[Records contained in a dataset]
────

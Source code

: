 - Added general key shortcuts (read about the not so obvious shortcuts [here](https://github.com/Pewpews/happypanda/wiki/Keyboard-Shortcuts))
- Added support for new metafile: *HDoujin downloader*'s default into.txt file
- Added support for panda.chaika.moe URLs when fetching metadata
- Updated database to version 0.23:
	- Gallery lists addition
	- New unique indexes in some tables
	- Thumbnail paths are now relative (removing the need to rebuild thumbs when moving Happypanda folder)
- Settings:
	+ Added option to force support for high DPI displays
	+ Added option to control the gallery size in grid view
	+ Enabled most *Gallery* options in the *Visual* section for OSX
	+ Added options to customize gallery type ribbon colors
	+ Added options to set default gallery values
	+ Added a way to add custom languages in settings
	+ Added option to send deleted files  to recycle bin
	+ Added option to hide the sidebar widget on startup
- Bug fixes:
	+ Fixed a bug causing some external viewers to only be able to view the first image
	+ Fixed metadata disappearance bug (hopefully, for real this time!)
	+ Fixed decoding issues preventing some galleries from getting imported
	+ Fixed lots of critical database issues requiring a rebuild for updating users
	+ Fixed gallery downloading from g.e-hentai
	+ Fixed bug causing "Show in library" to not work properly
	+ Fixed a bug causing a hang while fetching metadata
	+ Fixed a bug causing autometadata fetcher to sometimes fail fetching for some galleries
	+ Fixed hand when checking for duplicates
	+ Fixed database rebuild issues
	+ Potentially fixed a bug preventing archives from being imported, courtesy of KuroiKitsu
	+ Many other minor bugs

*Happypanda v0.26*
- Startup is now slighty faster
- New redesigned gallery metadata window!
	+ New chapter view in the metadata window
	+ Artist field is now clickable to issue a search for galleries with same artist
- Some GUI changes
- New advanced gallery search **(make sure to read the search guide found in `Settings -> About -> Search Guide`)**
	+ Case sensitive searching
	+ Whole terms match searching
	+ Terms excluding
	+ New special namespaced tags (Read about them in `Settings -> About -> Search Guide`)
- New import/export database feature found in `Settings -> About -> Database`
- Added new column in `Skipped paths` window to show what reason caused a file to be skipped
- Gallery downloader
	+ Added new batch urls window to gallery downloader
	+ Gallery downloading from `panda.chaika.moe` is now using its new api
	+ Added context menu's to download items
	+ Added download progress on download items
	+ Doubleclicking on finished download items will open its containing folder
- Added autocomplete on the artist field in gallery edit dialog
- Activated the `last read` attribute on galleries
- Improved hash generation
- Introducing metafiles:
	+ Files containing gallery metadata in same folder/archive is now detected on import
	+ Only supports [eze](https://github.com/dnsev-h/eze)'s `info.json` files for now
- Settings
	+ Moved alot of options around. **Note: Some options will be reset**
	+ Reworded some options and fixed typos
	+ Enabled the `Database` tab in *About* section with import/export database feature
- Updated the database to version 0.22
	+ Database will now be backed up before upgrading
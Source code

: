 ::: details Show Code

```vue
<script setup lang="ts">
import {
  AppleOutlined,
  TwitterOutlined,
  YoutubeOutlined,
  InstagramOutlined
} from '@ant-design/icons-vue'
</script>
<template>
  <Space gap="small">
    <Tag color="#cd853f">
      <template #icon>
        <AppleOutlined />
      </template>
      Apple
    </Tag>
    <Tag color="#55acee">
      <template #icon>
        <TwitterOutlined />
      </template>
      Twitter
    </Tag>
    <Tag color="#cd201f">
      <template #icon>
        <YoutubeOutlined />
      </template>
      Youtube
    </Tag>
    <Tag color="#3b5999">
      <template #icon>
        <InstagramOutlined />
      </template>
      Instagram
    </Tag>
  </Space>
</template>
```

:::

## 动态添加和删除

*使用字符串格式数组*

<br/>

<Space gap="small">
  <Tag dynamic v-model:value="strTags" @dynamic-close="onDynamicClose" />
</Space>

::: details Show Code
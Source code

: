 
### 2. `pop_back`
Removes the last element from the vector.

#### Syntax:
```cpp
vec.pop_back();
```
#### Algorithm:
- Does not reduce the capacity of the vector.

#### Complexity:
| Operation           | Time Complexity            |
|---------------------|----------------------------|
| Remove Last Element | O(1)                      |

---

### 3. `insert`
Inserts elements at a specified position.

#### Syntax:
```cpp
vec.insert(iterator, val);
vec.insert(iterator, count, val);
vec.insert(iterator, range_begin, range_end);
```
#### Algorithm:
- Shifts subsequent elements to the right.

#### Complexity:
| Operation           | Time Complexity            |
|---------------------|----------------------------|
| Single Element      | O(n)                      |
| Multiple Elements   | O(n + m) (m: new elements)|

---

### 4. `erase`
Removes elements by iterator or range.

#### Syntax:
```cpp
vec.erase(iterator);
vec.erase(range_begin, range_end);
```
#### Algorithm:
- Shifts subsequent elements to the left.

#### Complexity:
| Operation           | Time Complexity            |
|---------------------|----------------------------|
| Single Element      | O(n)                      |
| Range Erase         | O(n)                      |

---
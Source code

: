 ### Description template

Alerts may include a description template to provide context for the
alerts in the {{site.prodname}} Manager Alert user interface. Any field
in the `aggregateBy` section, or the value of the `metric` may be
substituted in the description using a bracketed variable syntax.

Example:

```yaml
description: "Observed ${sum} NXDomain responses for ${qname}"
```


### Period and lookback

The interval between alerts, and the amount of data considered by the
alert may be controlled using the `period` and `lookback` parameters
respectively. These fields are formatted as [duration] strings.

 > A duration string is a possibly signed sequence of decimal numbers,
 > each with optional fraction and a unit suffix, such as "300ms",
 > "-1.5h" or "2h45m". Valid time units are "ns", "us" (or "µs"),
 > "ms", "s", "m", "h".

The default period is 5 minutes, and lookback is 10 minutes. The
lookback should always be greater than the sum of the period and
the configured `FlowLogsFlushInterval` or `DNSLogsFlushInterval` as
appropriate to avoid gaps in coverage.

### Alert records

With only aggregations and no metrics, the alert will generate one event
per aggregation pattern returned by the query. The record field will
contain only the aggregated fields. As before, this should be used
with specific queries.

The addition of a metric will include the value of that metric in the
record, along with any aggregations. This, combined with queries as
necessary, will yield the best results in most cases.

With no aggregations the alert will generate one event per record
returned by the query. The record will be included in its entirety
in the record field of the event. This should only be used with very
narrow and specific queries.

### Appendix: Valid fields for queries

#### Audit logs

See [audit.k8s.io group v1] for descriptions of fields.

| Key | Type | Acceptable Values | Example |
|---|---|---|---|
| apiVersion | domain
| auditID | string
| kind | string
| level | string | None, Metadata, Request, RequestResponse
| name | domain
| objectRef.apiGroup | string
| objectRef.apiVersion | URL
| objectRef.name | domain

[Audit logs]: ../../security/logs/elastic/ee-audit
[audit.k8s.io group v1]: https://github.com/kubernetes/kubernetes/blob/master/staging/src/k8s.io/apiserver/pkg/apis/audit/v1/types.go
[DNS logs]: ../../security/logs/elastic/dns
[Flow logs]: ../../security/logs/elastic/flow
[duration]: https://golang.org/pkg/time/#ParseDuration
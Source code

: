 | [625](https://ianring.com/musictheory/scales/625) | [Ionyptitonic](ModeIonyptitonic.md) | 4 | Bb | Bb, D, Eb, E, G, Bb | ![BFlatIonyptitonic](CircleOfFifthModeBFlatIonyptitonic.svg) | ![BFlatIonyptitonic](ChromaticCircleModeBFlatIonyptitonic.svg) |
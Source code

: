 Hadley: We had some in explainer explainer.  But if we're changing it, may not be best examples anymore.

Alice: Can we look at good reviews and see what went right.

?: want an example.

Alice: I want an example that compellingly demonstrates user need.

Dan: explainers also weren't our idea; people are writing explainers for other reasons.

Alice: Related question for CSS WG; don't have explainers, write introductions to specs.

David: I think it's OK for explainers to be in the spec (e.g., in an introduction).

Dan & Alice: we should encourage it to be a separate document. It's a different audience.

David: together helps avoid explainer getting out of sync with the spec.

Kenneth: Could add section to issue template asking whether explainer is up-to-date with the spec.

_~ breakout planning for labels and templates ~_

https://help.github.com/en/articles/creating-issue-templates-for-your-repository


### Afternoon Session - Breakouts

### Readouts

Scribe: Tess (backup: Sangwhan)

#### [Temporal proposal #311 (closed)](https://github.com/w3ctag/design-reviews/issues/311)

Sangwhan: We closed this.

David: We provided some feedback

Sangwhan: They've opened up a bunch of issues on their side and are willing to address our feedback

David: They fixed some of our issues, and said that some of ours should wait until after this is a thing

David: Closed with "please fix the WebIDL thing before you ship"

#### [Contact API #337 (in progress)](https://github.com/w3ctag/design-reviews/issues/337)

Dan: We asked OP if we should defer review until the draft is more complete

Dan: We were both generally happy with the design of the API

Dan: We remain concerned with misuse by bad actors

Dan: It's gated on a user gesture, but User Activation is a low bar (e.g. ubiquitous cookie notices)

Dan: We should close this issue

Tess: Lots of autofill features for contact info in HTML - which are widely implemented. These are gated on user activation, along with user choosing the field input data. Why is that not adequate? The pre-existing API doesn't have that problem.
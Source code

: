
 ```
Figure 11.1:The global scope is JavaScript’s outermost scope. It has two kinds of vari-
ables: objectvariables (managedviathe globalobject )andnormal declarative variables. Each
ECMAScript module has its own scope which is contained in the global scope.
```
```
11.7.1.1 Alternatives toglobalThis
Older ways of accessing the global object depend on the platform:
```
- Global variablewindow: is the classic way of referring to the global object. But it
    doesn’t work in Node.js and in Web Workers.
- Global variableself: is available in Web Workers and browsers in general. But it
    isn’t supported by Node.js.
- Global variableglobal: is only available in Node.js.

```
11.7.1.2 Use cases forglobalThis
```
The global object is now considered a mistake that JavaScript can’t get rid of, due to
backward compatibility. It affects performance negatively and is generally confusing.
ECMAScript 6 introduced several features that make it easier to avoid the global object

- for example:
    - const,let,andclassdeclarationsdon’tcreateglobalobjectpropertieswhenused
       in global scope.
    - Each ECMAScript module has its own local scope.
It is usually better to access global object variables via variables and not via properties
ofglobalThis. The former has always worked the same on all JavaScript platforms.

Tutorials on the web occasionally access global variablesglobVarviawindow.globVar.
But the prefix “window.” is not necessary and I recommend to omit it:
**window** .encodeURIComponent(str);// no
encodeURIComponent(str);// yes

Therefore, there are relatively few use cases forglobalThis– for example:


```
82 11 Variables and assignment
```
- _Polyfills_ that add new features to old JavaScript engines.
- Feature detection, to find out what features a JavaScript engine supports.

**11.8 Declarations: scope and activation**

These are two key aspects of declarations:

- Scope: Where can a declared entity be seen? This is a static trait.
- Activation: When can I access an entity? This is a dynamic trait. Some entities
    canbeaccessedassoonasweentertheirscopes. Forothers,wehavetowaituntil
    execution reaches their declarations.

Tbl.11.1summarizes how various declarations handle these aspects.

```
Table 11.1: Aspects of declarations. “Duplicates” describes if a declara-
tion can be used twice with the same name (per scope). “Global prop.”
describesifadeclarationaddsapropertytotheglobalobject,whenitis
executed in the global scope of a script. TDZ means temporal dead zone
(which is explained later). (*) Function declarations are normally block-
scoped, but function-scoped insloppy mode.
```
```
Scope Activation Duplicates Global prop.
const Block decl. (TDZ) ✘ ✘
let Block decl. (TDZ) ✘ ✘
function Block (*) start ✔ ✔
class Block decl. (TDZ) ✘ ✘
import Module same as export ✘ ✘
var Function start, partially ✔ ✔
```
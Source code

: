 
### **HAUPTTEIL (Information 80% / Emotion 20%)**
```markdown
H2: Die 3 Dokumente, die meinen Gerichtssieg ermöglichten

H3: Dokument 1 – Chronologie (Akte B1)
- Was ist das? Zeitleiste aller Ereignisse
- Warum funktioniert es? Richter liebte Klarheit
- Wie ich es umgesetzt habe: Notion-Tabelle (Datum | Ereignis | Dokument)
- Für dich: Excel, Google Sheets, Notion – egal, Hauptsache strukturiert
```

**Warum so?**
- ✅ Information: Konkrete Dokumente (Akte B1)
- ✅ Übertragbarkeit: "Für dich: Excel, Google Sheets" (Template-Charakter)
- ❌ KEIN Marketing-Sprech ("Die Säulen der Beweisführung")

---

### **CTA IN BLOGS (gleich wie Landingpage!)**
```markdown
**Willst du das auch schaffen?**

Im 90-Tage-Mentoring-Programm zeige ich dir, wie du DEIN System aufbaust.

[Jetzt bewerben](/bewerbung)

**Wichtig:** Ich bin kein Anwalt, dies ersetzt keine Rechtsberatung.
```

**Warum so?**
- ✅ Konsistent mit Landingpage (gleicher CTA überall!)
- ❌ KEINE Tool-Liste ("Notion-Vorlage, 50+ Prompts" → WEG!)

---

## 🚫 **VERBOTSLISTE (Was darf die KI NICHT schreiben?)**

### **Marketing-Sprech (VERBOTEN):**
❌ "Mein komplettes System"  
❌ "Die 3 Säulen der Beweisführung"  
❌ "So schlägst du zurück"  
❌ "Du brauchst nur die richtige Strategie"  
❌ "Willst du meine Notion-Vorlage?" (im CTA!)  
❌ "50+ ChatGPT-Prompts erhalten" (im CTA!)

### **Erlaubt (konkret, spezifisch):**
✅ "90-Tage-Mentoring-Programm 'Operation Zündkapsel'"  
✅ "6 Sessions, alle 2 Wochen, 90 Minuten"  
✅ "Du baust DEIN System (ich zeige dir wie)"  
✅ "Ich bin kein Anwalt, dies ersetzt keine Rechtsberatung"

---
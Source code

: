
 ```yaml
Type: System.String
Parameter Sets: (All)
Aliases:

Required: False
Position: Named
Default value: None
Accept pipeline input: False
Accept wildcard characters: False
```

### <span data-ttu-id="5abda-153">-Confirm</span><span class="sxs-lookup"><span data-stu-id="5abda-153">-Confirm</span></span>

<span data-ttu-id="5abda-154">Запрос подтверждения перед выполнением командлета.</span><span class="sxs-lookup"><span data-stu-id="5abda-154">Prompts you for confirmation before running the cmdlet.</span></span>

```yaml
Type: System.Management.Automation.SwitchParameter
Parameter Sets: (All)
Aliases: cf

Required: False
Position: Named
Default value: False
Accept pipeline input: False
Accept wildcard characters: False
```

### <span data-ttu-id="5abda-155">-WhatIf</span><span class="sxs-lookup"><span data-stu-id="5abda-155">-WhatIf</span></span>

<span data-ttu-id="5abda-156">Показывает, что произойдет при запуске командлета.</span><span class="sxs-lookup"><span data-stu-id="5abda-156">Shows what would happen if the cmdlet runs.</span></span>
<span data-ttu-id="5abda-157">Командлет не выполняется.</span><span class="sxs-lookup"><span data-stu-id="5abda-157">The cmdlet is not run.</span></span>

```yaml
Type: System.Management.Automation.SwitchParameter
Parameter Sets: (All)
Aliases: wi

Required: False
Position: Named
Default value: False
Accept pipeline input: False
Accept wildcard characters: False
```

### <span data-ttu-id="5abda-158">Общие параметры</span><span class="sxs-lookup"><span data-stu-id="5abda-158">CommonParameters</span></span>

────

> [Exercise] Taking the records above as input, show every line in which the word "right" is present.

> [Output of the exercise]
- Shifts subsequent elements to the right.
Alice: Can we look at good reviews and see what went right.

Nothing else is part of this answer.